Legacy code is source code that relates to a no-longer supported or manufactured operating system or other computer technology. The term can also mean code inserted into modern software for the purpose of maintaining an older or previously supported feature — for example supporting a serial interface even though many modern systems do not have a serial port. It may also be in the form of supporting older file formats that may have been encoding in non-ASCII characters, such as EBCDIC

Backward compatibility, or downward compatibility, is the property of containing enough legacy code to be operationally compatible with older versions of the system. It is also referenced in Wikipedia:

In telecommunications and computing, a product or technology is backward compatible or downward compatible if it can work with input generated by an older product or technology such as a legacy system. If products designed for the new standard can receive, read, view or play older standards or formats, then the product is said to be backward-compatible; examples of such a standard include data formats and communication protocols. Modifications to a system that do not allow backward compatibility are sometimes called "breaking changes.

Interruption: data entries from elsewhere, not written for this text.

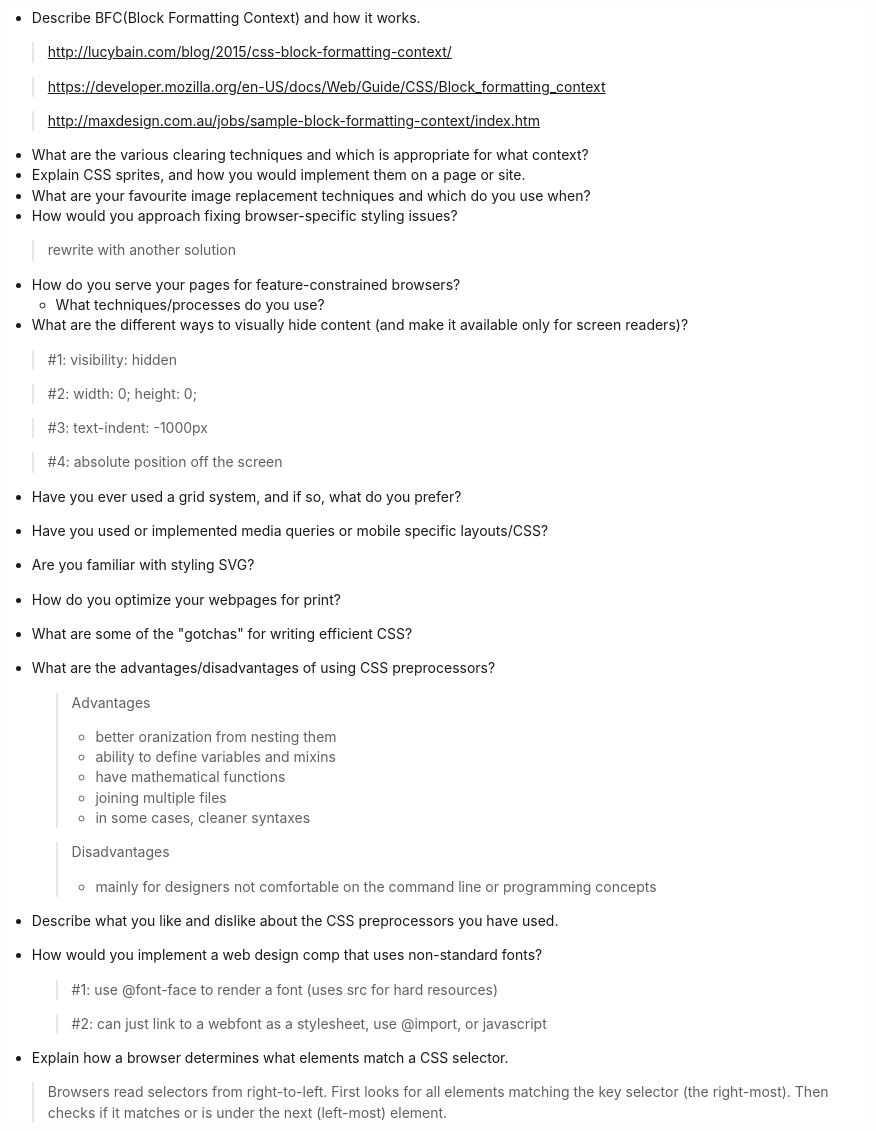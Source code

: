 * Describe BFC(Block Formatting Context) and how it works.

> http://lucybain.com/blog/2015/css-block-formatting-context/

> https://developer.mozilla.org/en-US/docs/Web/Guide/CSS/Block_formatting_context

> http://maxdesign.com.au/jobs/sample-block-formatting-context/index.htm

* What are the various clearing techniques and which is appropriate for what context?
* Explain CSS sprites, and how you would implement them on a page or site.
* What are your favourite image replacement techniques and which do you use when?
* How would you approach fixing browser-specific styling issues?

> rewrite with another solution

* How do you serve your pages for feature-constrained browsers?
  * What techniques/processes do you use?
* What are the different ways to visually hide content (and make it available only for screen readers)?

> #1: visibility: hidden

> #2: width: 0; height: 0;

> #3: text-indent: -1000px

> #4: absolute position off the screen

* Have you ever used a grid system, and if so, what do you prefer?
* Have you used or implemented media queries or mobile specific layouts/CSS?
* Are you familiar with styling SVG?
* How do you optimize your webpages for print?
* What are some of the "gotchas" for writing efficient CSS?
* What are the advantages/disadvantages of using CSS preprocessors?

  > Advantages
  >
  > * better oranization from nesting them
  > * ability to define variables and mixins
  > * have mathematical functions
  > * joining multiple files
  > * in some cases, cleaner syntaxes

  > Disadvantages
  >
  > * mainly for designers not comfortable on the command line or programming concepts

* Describe what you like and dislike about the CSS preprocessors you have used.

* How would you implement a web design comp that uses non-standard fonts?

  > #1: use @font-face to render a font (uses src for hard resources)

  > #2: can just link to a webfont as a stylesheet, use @import, or javascript

* Explain how a browser determines what elements match a CSS selector.

> Browsers read selectors from right-to-left. First looks for all elements matching the key selector (the right-most). Then checks if it matches or is under the next (left-most) element.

Quirk parity is apparently a recent expression, hardly used on the web (only 40 occurences of "quirk parity" quoted, including repeats, on Google, though it is 1,190,000 when the 2 words are separate, not quoted). It does not refer to the addition of such legacy code or quirks, but to a state of the system when it contains enough legacy code to fully mimic a former version of itself. It may be seen as an ultimate form of backward compatibility. It may also be seen as a technical standstill if the parity covers both the can and the can't, the do and the don't, though this still leave room for performance improvement (unless bad performance is considered too as an important quirk).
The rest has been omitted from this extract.